Nansen Guest Lecture 10.07.2024

Prof. Mu Mu, Academician of the Chinese Academy of Sciences, Fudan University, China

Conditional Nonlinear Optimal Perturbation and its application in the investigations of weather and climate predictability

In atmospheric and oceanic studies, it is important to investigate the uncertainty of model solutions. By fully considering nonlinearity under appropriate physical constraints, the conditional nonlinear optimal perturbation (CNOP) approach was proposed to reveal the optimal perturbations of initial conditions, boundary conditions, model parameters, and model tendencies that cause the largest simulation or prediction uncertainties. This talk reviews the progress of applying the CNOP approach to atmosphere-ocean sciences during the past years. Following an introduction of the CNOP approach, the algorithm developments for solving the CNOP are discussed. Then, recent CNOP applications, including predictability studies of some high-impact ocean-atmospheric environmental events, ensemble forecast, parameter sensitivity analysis, uncertainty estimation caused by errors of model tendency or boundary condition, are reviewed. Finally, a summary and discussion on future applications and challenges of the CNOP approach are presented.

When and where?

Wednesday, the 10.07.24, at 10:00 – 10:45.

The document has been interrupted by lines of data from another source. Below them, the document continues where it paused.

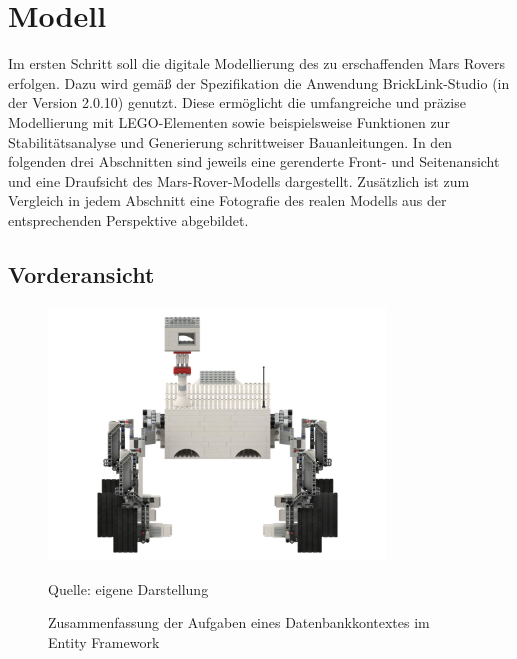 \chapter{Modell}
\label{chp:Modell}

Im ersten Schritt soll die digitale Modellierung des zu erschaffenden Mars Rovers erfolgen.
Dazu wird gemäß der Spezifikation die Anwendung BrickLink-Studio (in der Version 2.0.10) genutzt.
Diese ermöglicht die umfangreiche und präzise Modellierung mit LEGO-Elementen sowie beispielsweise Funktionen zur Stabilitätsanalyse und Generierung schrittweiser Bauanleitungen.
In den folgenden drei Abschnitten sind jeweils eine gerenderte Front- und Seitenansicht und eine Draufsicht des Mars-Rover-Modells dargestellt.
Zusätzlich ist zum Vergleich in jedem Abschnitt eine Fotografie des realen Modells aus der entsprechenden Perspektive abgebildet.

\section{Vorderansicht}
\label{sec:voderansicht}


\begin{figure}
	\centering
	\includegraphics[width=0.8\textwidth]{../Images/Mars_Rover_V5_front.png}
	\vspace{0.5em}
	\parbox[c]{0.8\linewidth}{\footnotesize
		\centering
		\vspace{1em}
		Quelle: eigene Darstellung
	}
	\caption{Zusammenfassung der Aufgaben eines Datenbankkontextes im Entity Framework}
	\label{fig:dbcontext}
\end{figure}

Copernicus lecture room, 1st floor, Nansen Center, Jahnebakken 3, Bergen

About Prof. Mu Mu 

Prof. Mu Mu, Academician of the Chinese Academy of Sciences, Academician of the Academy of Sciences for the Developing World (TWAS), member of the Chinese Society of Industrial and Applied Mathematics, member of the Chinese Operations Research Society. He is currently a member of the Executive Committee of the International Association of Meteorology and Atmospheric Sciences (IAMAS), Chairman of the IAMAS Committee of China, and a member of the 8th Expert Advisory Committee of the Earth Science Department of the National Natural Science Foundation of China. Professor Mu is also one of the first winners of the “National Science Foundation for Distinguished Young Scholars”. He has won the Ho Leung Ho Lee Foundation for Science and Technology Progress Award, the First Class Prize of Nature Scientific Award of Chinese Academy of Sciences, the Chinese Academy of Sciences “Procter & Gamble Excellent Graduate Tutor” award. His research interests include predictability of weather and climate, data assimilation, ensemble prediction and adaptive observation, and nonlinear stability and instability problems in geophysical fluid dynamics.